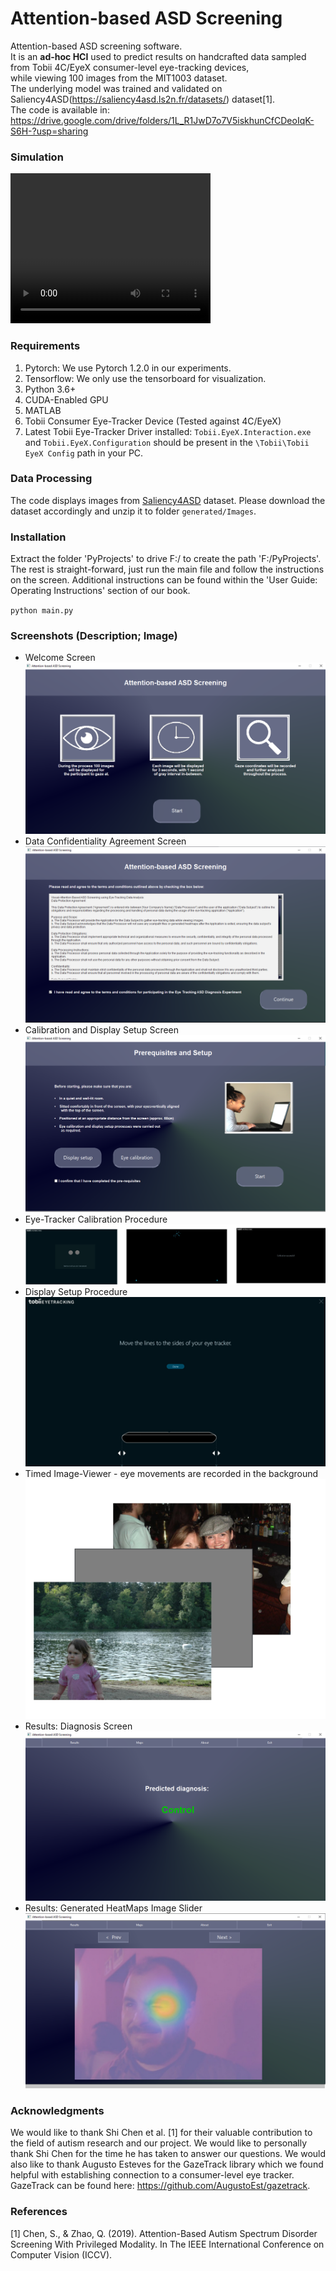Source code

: # Attention-based ASD Screening
Attention-based ASD screening software.<br>
It is an **ad-hoc HCI** used to predict results on handcrafted data sampled from Tobii 4C/EyeX consumer-level eye-tracking devices,<br>while viewing 100 images from the MIT1003 dataset.<br>
The underlying model was trained and validated on Saliency4ASD(https://saliency4asd.ls2n.fr/datasets/) dataset[1].<br>
The code is available in: https://drive.google.com/drive/folders/1L_R1JwD7o7V5iskhunCfCDeoIqK-S6H-?usp=sharing

### Simulation
<video width="320" height="240" controls>
  <source src="vid/Capstone%20Project%20Phase%20B%E2%80%9323-1-R-16%20.mp4" type="video/mp4">
  Your browser does not support the video tag.
</video>

### Requirements
1. Pytorch: We use Pytorch 1.2.0 in our experiments.
2. Tensorflow: We only use the tensorboard for visualization.
3. Python 3.6+
4. CUDA-Enabled GPU
5. MATLAB
6. Tobii Consumer Eye-Tracker Device (Tested against 4C/EyeX)
7. Latest Tobii Eye-Tracker Driver installed: `Tobii.EyeX.Interaction.exe` and `Tobii.EyeX.Configuration` should be present in the `\Tobii\Tobii EyeX Config` path in your PC.

### Data Processing
The code displays images from [Saliency4ASD](https://saliency4asd.ls2n.fr/datasets/) dataset. Please download the dataset accordingly and unzip it to folder `generated/Images`.

### Installation
Extract the folder 'PyProjects' to drive F:/ to create the path 'F:/PyProjects'. The rest is straight-forward, just run the main file and follow the instructions on the screen.
Additional instructions can be found within the 'User Guide: Operating Instructions' section of our book.

`python main.py` 

### Screenshots (Description; Image)
<div>
  <ul>
    <li>
      Welcome Screen<br><img src="imgs/first_screen.png">
    </li>
    <li>
      Data Confidentiality Agreement Screen<br><img src="imgs/agreement_screen.png">
    </li>
    <li>
      Calibration and Display Setup Screen<br><img src="imgs/calibration_screen.png">
    </li>
    <li>
      Eye-Tracker Calibration Procedure<br><img src="imgs/calibration_process.png">
    </li>
    <li>
      Display Setup Procedure<br><img src="imgs/displaySetup.jpg">
    </li>
    <li>
      Timed Image-Viewer - eye movements are recorded in the background<br><img src="imgs/experinent.png">
    </li>
    <li>
      Results: Diagnosis Screen<br><img src="imgs/result_screen1.png">
    </li>
    <li>
      Results: Generated HeatMaps Image Slider<br><img src="imgs/heatMap.png">
    </li>  
  </ul>
</div>

### Acknowledgments
We would like to thank Shi Chen et al. [1] for their valuable contribution to the field of autism research and our project.
We would like to personally thank Shi Chen for the time he has taken to answer our questions.
We would also like to thank Augusto Esteves for the GazeTrack library which we found helpful with establishing connection to a consumer-level eye tracker.
GazeTrack can be found here: https://github.com/AugustoEst/gazetrack.

### References
[1] Chen, S., & Zhao, Q. (2019). Attention-Based Autism Spectrum Disorder Screening With Privileged Modality. In The IEEE International Conference on Computer Vision (ICCV).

### Task requirements
Using the data above, transcribe the lines that run from the line with "The underlying model" to the line with "1. Pytorch: We", both ends kept, and output nothing else.

### Exercise solution
The underlying model was trained and validated on Saliency4ASD(https://saliency4asd.ls2n.fr/datasets/) dataset[1].<br>
The code is available in: https://drive.google.com/drive/folders/1L_R1JwD7o7V5iskhunCfCDeoIqK-S6H-?usp=sharing

### Simulation
<video width="320" height="240" controls>
  <source src="vid/Capstone%20Project%20Phase%20B%E2%80%9323-1-R-16%20.mp4" type="video/mp4">
  Your browser does not support the video tag.
</video>

### Requirements
1. Pytorch: We use Pytorch 1.2.0 in our experiments.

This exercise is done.